Quand cela ne s’applique pas

Une entreprise d’abonnement ou de réapprovisionnement devrait évaluer la marge de contribution sur l’ensemble de la relation client, pas par commande, car une marge de première commande faible, voire négative, peut être délibérée si les commandes répétées la récupèrent de manière fiable. Optimiser la marge de contribution de la première commande isolément dans ce modèle risque de couper l’offre d’acquisition qui a construit la base d’abonnés en premier lieu. Vérifiez la relation complète par rapport à la LTV avant de changer l’économie de première commande d’un abonnement.

Comment YieldBI aide

YieldBI trie un compte Meta chaque jour et fait remonter quels ensembles de publicités et quelles créatives nécessitent une décision. Il ne calcule pas votre marge de contribution ; ce chiffre doit venir de vos propres données de coûts. Ce qu’il fait, c’est maintenir à jour la moitié publicitaire de la décision, de sorte qu’une fois que vous savez quels produits et quelles offres portent de la marge, vous choisissez ce qu’il faut scaler sur la performance du jour plutôt que sur un scan de dashboard vieux d’une semaine.
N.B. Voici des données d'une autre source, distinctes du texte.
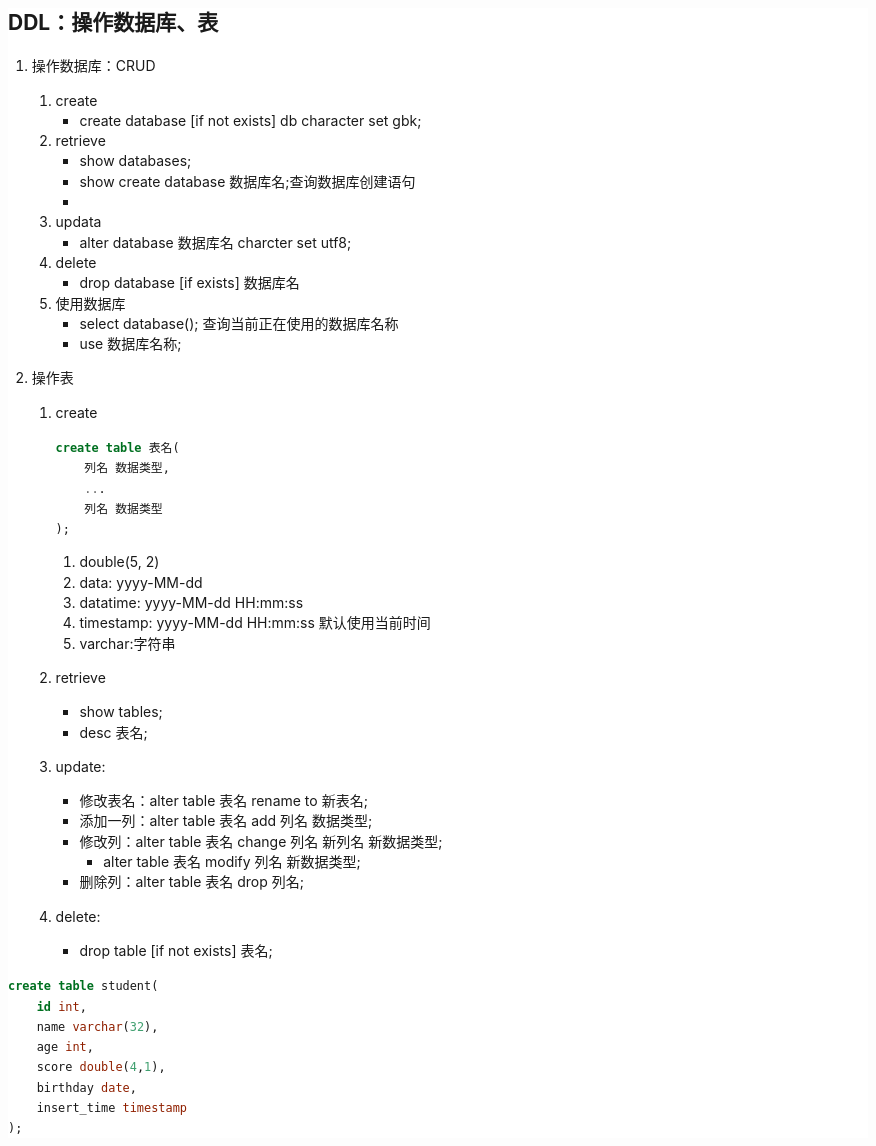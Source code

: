 ## DDL：操作数据库、表

1. 操作数据库：CRUD
   1. create
         * create database [if not exists] db character set gbk;
   2. retrieve
         * show databases;
         * show create database 数据库名;查询数据库创建语句
         * 
   3. updata
         * alter database 数据库名 charcter set utf8;
   4. delete
         * drop database [if exists] 数据库名
   5. 使用数据库
         * select database(); 查询当前正在使用的数据库名称
         * use 数据库名称;

2. 操作表
   1. create
        ```sql
        create table 表名(
            列名 数据类型,
            ...
            列名 数据类型
        );
        ```

        1. double(5, 2)
        2. data: yyyy-MM-dd
        3. datatime: yyyy-MM-dd HH:mm:ss
        4. timestamp: yyyy-MM-dd HH:mm:ss  默认使用当前时间
        5. varchar:字符串
   2. retrieve
      * show tables;
      * desc 表名;
   3. update:
      * 修改表名：alter table 表名 rename to 新表名;
      * 添加一列：alter table 表名 add 列名 数据类型;
      * 修改列：alter table 表名 change 列名 新列名 新数据类型;
        * alter table 表名 modify 列名 新数据类型;
      * 删除列：alter table 表名 drop 列名;
   4. delete:
      * drop table [if not exists] 表名;

```sql
create table student(
    id int,
    name varchar(32),
    age int,
    score double(4,1),
    birthday date,
    insert_time timestamp
);
```

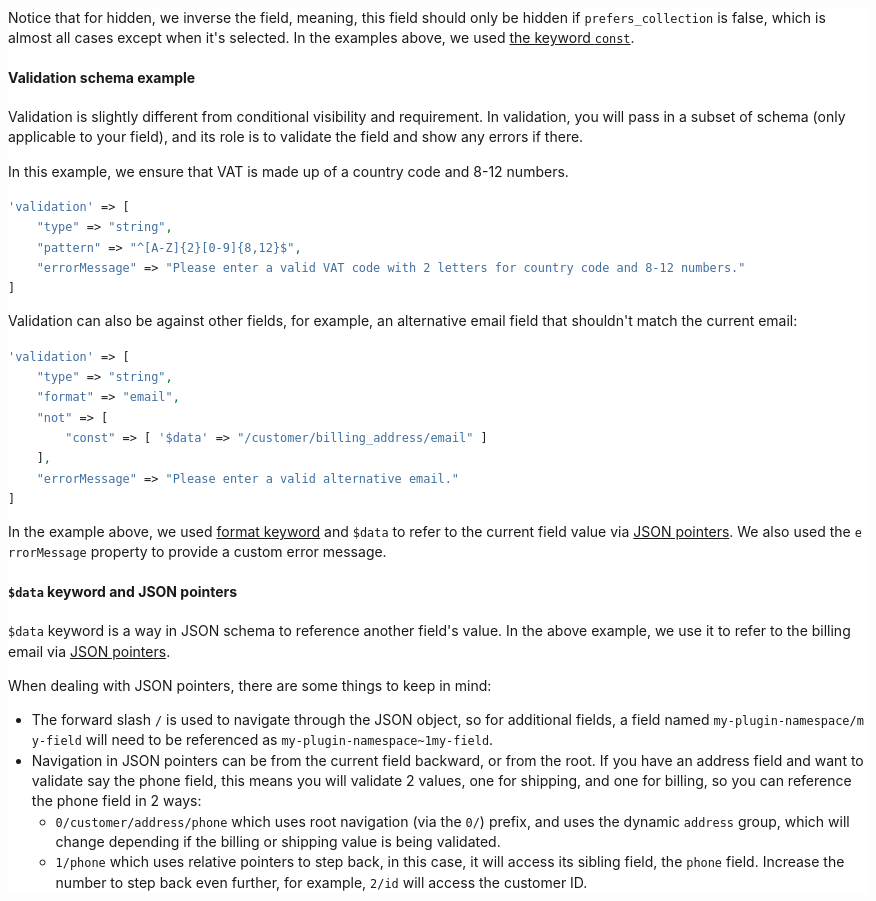 Notice that for hidden, we inverse the field, meaning, this field should only be hidden if `prefers_collection` is false, which is almost all cases except when it's selected. In the examples above, we used [the keyword `const`](https://ajv.js.org/json-schema.html#const).


#### Validation schema example

Validation is slightly different from conditional visibility and requirement. In validation, you will pass in a subset of schema (only applicable to your field), and its role is to validate the field and show any errors if there.

In this example, we ensure that VAT is made up of a country code and 8-12 numbers.

```php
'validation' => [
	"type" => "string",
	"pattern" => "^[A-Z]{2}[0-9]{8,12}$",
	"errorMessage" => "Please enter a valid VAT code with 2 letters for country code and 8-12 numbers."
]
```

Validation can also be against other fields, for example, an alternative email field that shouldn't match the current email:

```php
'validation' => [
	"type" => "string",
	"format" => "email",
	"not" => [
		"const" => [ '$data' => "/customer/billing_address/email" ]
	],
	"errorMessage" => "Please enter a valid alternative email."
]
```

In the example above, we used [format keyword](https://github.com/ajv-validator/ajv-formats) and `$data` to refer to the current field value via [JSON pointers](https://ajv.js.org/guide/combining-schemas.html#data-reference). We also used the `errorMessage` property to provide a custom error message.

#### `$data` keyword and JSON pointers

`$data` keyword is a way in JSON schema to reference another field's value. In the above example, we use it to refer to the billing email via [JSON pointers](https://ajv.js.org/guide/combining-schemas.html#data-reference).

When dealing with JSON pointers, there are some things to keep in mind:

- The forward slash `/` is used to navigate through the JSON object, so for additional fields, a field named `my-plugin-namespace/my-field` will need to be referenced as `my-plugin-namespace~1my-field`.
- Navigation in JSON pointers can be from the current field backward, or from the root. If you have an address field and want to validate say the phone field, this means you will validate 2 values, one for shipping, and one for billing, so you can reference the phone field in 2 ways:
    - `0/customer/address/phone` which uses root navigation (via the `0/`) prefix, and uses the dynamic `address` group, which will change depending if the billing or shipping value is being validated.
    - `1/phone` which uses relative pointers to step back, in this case, it will access its sibling field, the `phone` field. Increase the number to step back even further, for example, `2/id` will access the customer ID.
Le chiffre sous le chiffre

Chaque métrique ecommerce au-dessus de la marge de contribution, ROAS, taux de conversion, même la croissance du chiffre d’affaires, peut sembler bonne pendant que l’entreprise perd tranquillement de l’argent sur les commandes qui la génèrent. La marge de contribution est le garde-fou qui l’attrape, car elle ramène chaque coût qui varie réellement avec une vente dans la même ligne. Ayez les six intrants justes une fois, et chaque décision construite dessus devient plus honnête gratuitement.